National Craftsman Inaugural Issue/1976

The David B. Van Dommelen

The Lewis Snyder

The enormous recent interest in crafts and allied arts has attracted attention on local, regional, national and international levels. Numerous groups and organizations have come into existence to correlate the activities of the craftsmen, to publicize their work, and to expand public knowledge. Crafts constitute a unique and influential force in the world of art and design, both at home and abroad.


With the quick obsolescence and replacement rates that characterize the products of our society, the mass-produced objects of everyday use make almost no demand on our sensibilities, thus leaving us free from being possessed by possessions. Yet this very freedom leaves us feeling dispossessed and rootless at a time when we need to identify with objects of personal value that define our way of life.

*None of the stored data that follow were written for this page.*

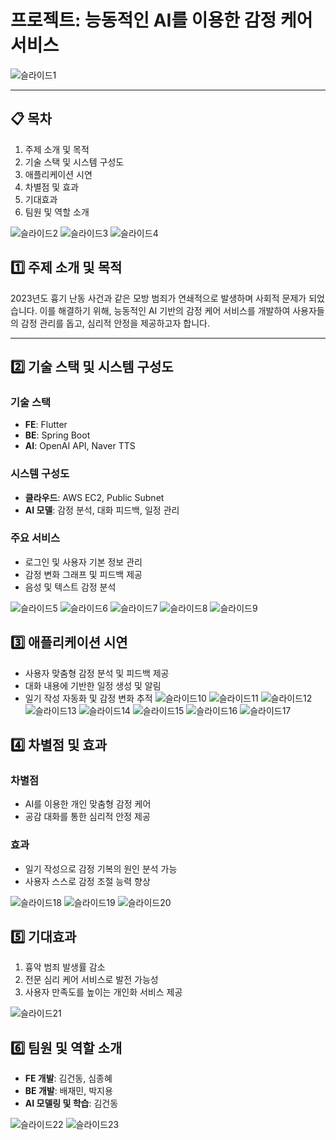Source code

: # 프로젝트: 능동적인 AI를 이용한 감정 케어 서비스
![슬라이드1](https://github.com/user-attachments/assets/d312401d-40b6-489e-a111-e6f1eb2aecac)

---

## 📋 목차

1. 주제 소개 및 목적
2. 기술 스택 및 시스템 구성도
3. 애플리케이션 시연
4. 차별점 및 효과
5. 기대효과
6. 팀원 및 역할 소개

![슬라이드2](https://github.com/user-attachments/assets/faecfc51-44e8-4c26-b495-1e821ca6653e)
![슬라이드3](https://github.com/user-attachments/assets/396496e4-08e7-4624-9405-fbb00d939cb7)
![슬라이드4](https://github.com/user-attachments/assets/5cb4ae2f-de35-41c5-9f90-ec4b7a72e8b9)

## 1️⃣ 주제 소개 및 목적

2023년도 흉기 난동 사건과 같은 모방 범죄가 연쇄적으로 발생하며 사회적 문제가 되었습니다. 이를 해결하기 위해, 
능동적인 AI 기반의 감정 케어 서비스를 개발하여 사용자들의 감정 관리를 돕고, 심리적 안정을 제공하고자 합니다.

---

## 2️⃣ 기술 스택 및 시스템 구성도

### 기술 스택
- **FE**: Flutter
- **BE**: Spring Boot
- **AI**: OpenAI API, Naver TTS

### 시스템 구성도
- **클라우드**: AWS EC2, Public Subnet
- **AI 모델**: 감정 분석, 대화 피드백, 일정 관리

### 주요 서비스
- 로그인 및 사용자 기본 정보 관리
- 감정 변화 그래프 및 피드백 제공
- 음성 및 텍스트 감정 분석

![슬라이드5](https://github.com/user-attachments/assets/e702ec90-fb36-42dc-921e-fbaa5e7425dc)
![슬라이드6](https://github.com/user-attachments/assets/db57de5c-dace-4014-a703-962ec998213f)
![슬라이드7](https://github.com/user-attachments/assets/59432682-965a-4202-8800-5f8df7c6b80b)
![슬라이드8](https://github.com/user-attachments/assets/799b44d1-7a4b-479f-b839-3036ea98d364)
![슬라이드9](https://github.com/user-attachments/assets/1550d3e9-fd18-4ab8-8959-1cf7a9f5534e)


## 3️⃣ 애플리케이션 시연

- 사용자 맞춤형 감정 분석 및 피드백 제공
- 대화 내용에 기반한 일정 생성 및 알림
- 일기 작성 자동화 및 감정 변화 추적
![슬라이드10](https://github.com/user-attachments/assets/43f817ec-f77b-451c-91e4-024f006115a7)
![슬라이드11](https://github.com/user-attachments/assets/456014c0-165a-47e0-b587-55aa2fac7d8c)
![슬라이드12](https://github.com/user-attachments/assets/2db18a26-7a78-4a60-8bf6-bcb377aea174)
![슬라이드13](https://github.com/user-attachments/assets/5b57c641-bd3a-4e3a-b1b4-84a53ed57358)
![슬라이드14](https://github.com/user-attachments/assets/61cd56f5-ef6c-4e61-b5a0-ce6ab86aa95b)
![슬라이드15](https://github.com/user-attachments/assets/40800d1b-e71e-424b-b63f-778e0eb83c2e)
![슬라이드16](https://github.com/user-attachments/assets/edea462b-fe3c-407a-a516-ac78fed6ae04)
![슬라이드17](https://github.com/user-attachments/assets/9d49e0e1-006c-4236-a74a-3203c26e01b2)

## 4️⃣ 차별점 및 효과

### 차별점
- AI를 이용한 개인 맞춤형 감정 케어
- 공감 대화를 통한 심리적 안정 제공

### 효과
- 일기 작성으로 감정 기복의 원인 분석 가능
- 사용자 스스로 감정 조절 능력 향상

![슬라이드18](https://github.com/user-attachments/assets/6ca495b0-70e7-4e5c-abe6-ef01ed8185e9)
![슬라이드19](https://github.com/user-attachments/assets/64d7c437-736e-4056-b171-d092586bf417)
![슬라이드20](https://github.com/user-attachments/assets/5a077a4f-fc5b-426c-8aab-f9445d0b145e)

## 5️⃣ 기대효과

1. 흉악 범죄 발생률 감소
2. 전문 심리 케어 서비스로 발전 가능성
3. 사용자 만족도를 높이는 개인화 서비스 제공

![슬라이드21](https://github.com/user-attachments/assets/1da1cdbb-4c7f-4448-b875-0b87018ddce7)

## 6️⃣ 팀원 및 역할 소개

- **FE 개발**: 김건동, 심종혜
- **BE 개발**: 배재민, 박지용
- **AI 모델링 및 학습**: 김건동

![슬라이드22](https://github.com/user-attachments/assets/fa8412ea-a9fc-4939-85ac-213a8a2d2709)
![슬라이드23](https://github.com/user-attachments/assets/2f6c7b56-4743-4ac2-8f36-c2cf8b6137c2)
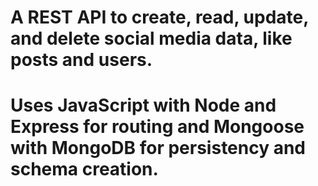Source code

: # A REST API to create, read, update, and delete social media data, like posts and users.
# Uses JavaScript with Node and Express for routing and Mongoose with MongoDB for persistency and schema creation.
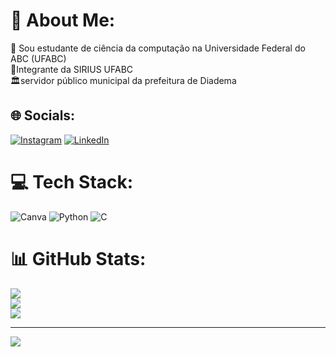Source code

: # 💫 About Me:
🔭 Sou estudante de ciência da computação na Universidade Federal do ABC (UFABC)<br>🌟Integrante da SIRIUS UFABC<br>🏛servidor público municipal da prefeitura de Diadema


## 🌐 Socials:
[![Instagram](https://img.shields.io/badge/Instagram-%23E4405F.svg?logo=Instagram&logoColor=white)](https://instagram.com/eric.niskiy) [![LinkedIn](https://img.shields.io/badge/LinkedIn-%230077B5.svg?logo=linkedin&logoColor=white)](https://linkedin.com/in/www.linkedin.com/in/eric-frazão-597345260) 

# 💻 Tech Stack:
![Canva](https://img.shields.io/badge/Canva-%2300C4CC.svg?style=for-the-badge&logo=Canva&logoColor=white) ![Python](https://img.shields.io/badge/python-3670A0?style=for-the-badge&logo=python&logoColor=ffdd54) ![C](https://img.shields.io/badge/c-%2300599C.svg?style=for-the-badge&logo=c&logoColor=white)
# 📊 GitHub Stats:
![](https://github-readme-stats.vercel.app/api?username=EricNiskiy&theme=tokyonight&hide_border=false&include_all_commits=false&count_private=false)<br/>
![](https://github-readme-streak-stats.herokuapp.com/?user=EricNiskiy&theme=tokyonight&hide_border=false)<br/>
![](https://github-readme-stats.vercel.app/api/top-langs/?username=EricNiskiy&theme=tokyonight&hide_border=false&include_all_commits=false&count_private=false&layout=compact)

---
[![](https://visitcount.itsvg.in/api?id=EricNiskiy&icon=1&color=2)](https://visitcount.itsvg.in)

<!-- Proudly created with GPRM ( https://gprm.itsvg.in ) -->
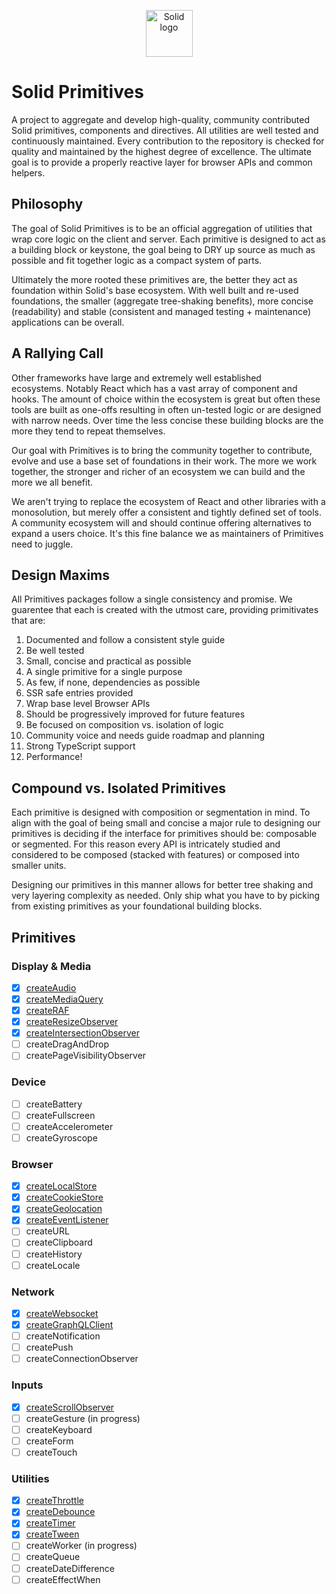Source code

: <p align="center">
  <img width="75px" src="https://raw.githubusercontent.com/solidjs/solid-site/dev/src/assets/logo.png" alt="Solid logo">
</p>

# Solid Primitives

A project to aggregate and develop high-quality, community contributed Solid primitives, components and directives. All utilities are well tested and continuously maintained. Every contribution to the repository is checked for quality and maintained by the highest degree of excellence. The ultimate goal is to provide a properly reactive layer for browser APIs and common helpers.

## Philosophy

The goal of Solid Primitives is to be an official aggregation of utilities that wrap core logic on the client and server. Each primitive is designed to act as a building block or keystone, the goal being to DRY up source as much as possible and fit together logic as a compact system of parts.

Ultimately the more rooted these primitives are, the better they act as foundation within Solid's base ecosystem. With well built and re-used foundations, the smaller (aggregate tree-shaking benefits), more concise (readability) and stable (consistent and managed testing + maintenance) applications can be overall.

## A Rallying Call

Other frameworks have large and extremely well established ecosystems. Notably React which has a vast array of component and hooks. The amount of choice within the ecosystem is great but often these tools are built as one-offs resulting in often un-tested logic or are designed with narrow needs. Over time the less concise these building blocks are the more they tend to repeat themselves.

Our goal with Primitives is to bring the community together to contribute, evolve and use a base set of foundations in their work. The more we work together, the stronger and richer of an ecosystem we can build and the more we all benefit.

We aren't trying to replace the ecosystem of React and other libraries with a monosolution, but merely offer a consistent and tightly defined set of tools. A community ecosystem will and should continue offering alternatives to expand a users choice. It's this fine balance we as maintainers of Primitives need to juggle.

## Design Maxims

All Primitives packages follow a single consistency and promise. We guarentee that each is created with the utmost care, providing primitivates that are:

1. Documented and follow a consistent style guide
2. Be well tested
3. Small, concise and practical as possible
4. A single primitive for a single purpose
5. As few, if none, dependencies as possible
6. SSR safe entries provided
7. Wrap base level Browser APIs
8. Should be progressively improved for future features
9. Be focused on composition vs. isolation of logic
10. Community voice and needs guide roadmap and planning
11. Strong TypeScript support
12. Performance!

## Compound vs. Isolated Primitives

Each primitive is designed with composition or segmentation in mind. To align with the goal of being small and concise a major rule to designing our primitives is deciding if the interface for primitives should be: composable or segmented. For this reason every API is intricately studied and considered to be composed (stacked with features) or composed into smaller units.

Designing our primitives in this manner allows for better tree shaking and very layering complexity as needed. Only ship what you have to by picking from existing primitives as your foundational building blocks.

## Primitives

### Display & Media

- [x] [createAudio](https://github.com/davedbase/solid-primitives/tree/main/packages/audio)
- [x] [createMediaQuery](https://github.com/davedbase/solid-primitives/tree/main/packages/media)
- [x] [createRAF](https://github.com/davedbase/solid-primitives/tree/main/packages/raf)
- [x] [createResizeObserver](https://github.com/davedbase/solid-primitives/tree/main/packages/resize-observer)
- [x] [createIntersectionObserver](https://github.com/davedbase/solid-primitives/tree/main/packages/intersection-observer)
- [ ] createDragAndDrop
- [ ] createPageVisibilityObserver

### Device

- [ ] createBattery
- [ ] createFullscreen
- [ ] createAccelerometer
- [ ] createGyroscope

### Browser

- [x] [createLocalStore](https://github.com/davedbase/solid-primitives/tree/main/packages/local-store)
- [x] [createCookieStore](https://github.com/davedbase/solid-primitives/tree/main/packages/cookie-store)
- [x] [createGeolocation](https://github.com/davedbase/solid-primitives/tree/main/packages/geolocation)
- [x] [createEventListener](https://github.com/davedbase/solid-primitives/tree/main/packages/event-listener)
- [ ] createURL
- [ ] createClipboard
- [ ] createHistory
- [ ] createLocale

### Network

- [x] [createWebsocket](https://github.com/davedbase/solid-primitives/tree/main/packages/websocket)
- [x] [createGraphQLClient](https://github.com/davedbase/solid-primitives/tree/main/packages/graphql)
- [ ] createNotification
- [ ] createPush
- [ ] createConnectionObserver

### Inputs

- [x] [createScrollObserver](https://github.com/davedbase/solid-primitives/tree/main/packages/scroll-observer)
- [ ] createGesture (in progress)
- [ ] createKeyboard
- [ ] createForm
- [ ] createTouch

### Utilities

- [x] [createThrottle](https://github.com/davedbase/solid-primitives/tree/main/packages/throttle)
- [x] [createDebounce](https://github.com/davedbase/solid-primitives/tree/main/packages/debounce)
- [x] [createTimer](https://github.com/davedbase/solid-primitives/tree/main/packages/timer)
- [x] [createTween](https://github.com/davedbase/solid-primitives/tree/main/packages/tween)
- [ ] createWorker (in progress)
- [ ] createQueue
- [ ] createDateDifference
- [ ] createEffectWhen
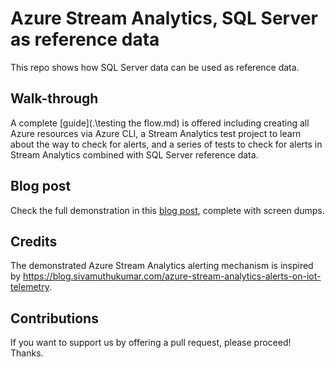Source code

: # Azure Stream Analytics, SQL Server as reference data

This repo shows how SQL Server data can be used as reference data.

## Walk-through

A complete [guide](.\testing the flow.md) is offered including creating all Azure resources via Azure CLI, a Stream Analytics test project to learn about the way to check for alerts, and a series of tests to check for alerts in Stream Analytics combined with SQL Server reference data.

## Blog post

Check the full demonstration in this [blog post](https://sandervandevelde.wordpress.com/2024/07/12/reference-data-in-azure-stream-analytics-using-azure-sql/), complete with screen dumps.

## Credits

The demonstrated Azure Stream Analytics alerting mechanism is inspired by https://blog.sivamuthukumar.com/azure-stream-analytics-alerts-on-iot-telemetry.

## Contributions

If you want to support us by offering a pull request, please proceed! Thanks.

Handcrafts today satisfy aesthetic and psychological urgencies rather than functional ones: the craftsman, therefore, engages in a challenge of function versus aesthetics, wherein the value of use becomes a secondary or even arbitrary attribute. The craftsman can now devote his time and talent to creative urges; he need not worry about being a major supplier of utilitarian objects.


The product of his “creative urges” is art—and the interest in art in this country today is staggering. On another plane, ironically, the artist-designer-craftsman has become an important figure in some industries. The man of business has become aware that “quality design” is an important selling point, and has turned to the trained craftsman as a source of this design.

Crafts can be viewed not only an art form, but also as an industry with enormous economic potential nationwide. The potential for a significant expansion of the crafts industry clearly exists because of the raw material and the human and physical resources available. The markets for crafts, both local and national, are growing at a tremendous rate.


Consequently, as a result of this recent surge and demand for crafts, many needs in the field have become most obvious. Perhaps at the top of the list is the constant need for distinguishing and identifying works of high quality. Public recognition as a serious working professional whose output is important to our society is of direct concern to the craftsman. The last decade has seen progress in this area because of the demand for handmade items, program development, and the identification of crafts as a means of individual creative expression.


Even though crafts programs have been expanded in universities, colleges, and art schools, there is a need to develop more programs that go beyond the “how to make it” category on the one hand and the “philosophy of design” on the other. Concurrently, training must be given in the areas of marketing and business. Outside the classroom, there is a need for a total distribution system, on e that would encompass all aspects of the moving crafts to the consumer. The purchase of supplies, the pricing of an object, and the finding of wholesale and retail outlets that display crafts in the proper manner (and don’t require excessive commissions) are constant problems.


The craftsman who expects to sell his work is a businessman and needs to acquire basic business skills without hampering his creative process. Even though many groups and organizations are offering seminars and workshops to meet those needs, only a few of their members are usually able to attend. Better ways must be found to educate craftspeople about business techniques, marketing, and technical training.


Also a major importance in the crafts field today is the education of the public, who must be made to understand the complex process the craftsman uses to create his product. The establishment of situations where the craftsman can explain contemporary designs and various concepts is essential.


In conclusion, the more vital needs of the craftsman today are those of communication and organization. The independent and isolated nature of the craftsman is necessary for creative growth and survival in business, but it tends to make organizations difficult. Thus the need for some method of communication with others having similar problems and success is of vital importance. This has been achieved to a small extent through local guilds, but communication begins to break down rapidly on state and regional levels. Cooperative efforts among craft groups, coupled with practical information, administrative techniques, and political influence are needed.


In recognition and response to the state of the crafts across this nation today the National Association of  Handcraftsmen has organized itself to attack these major problems.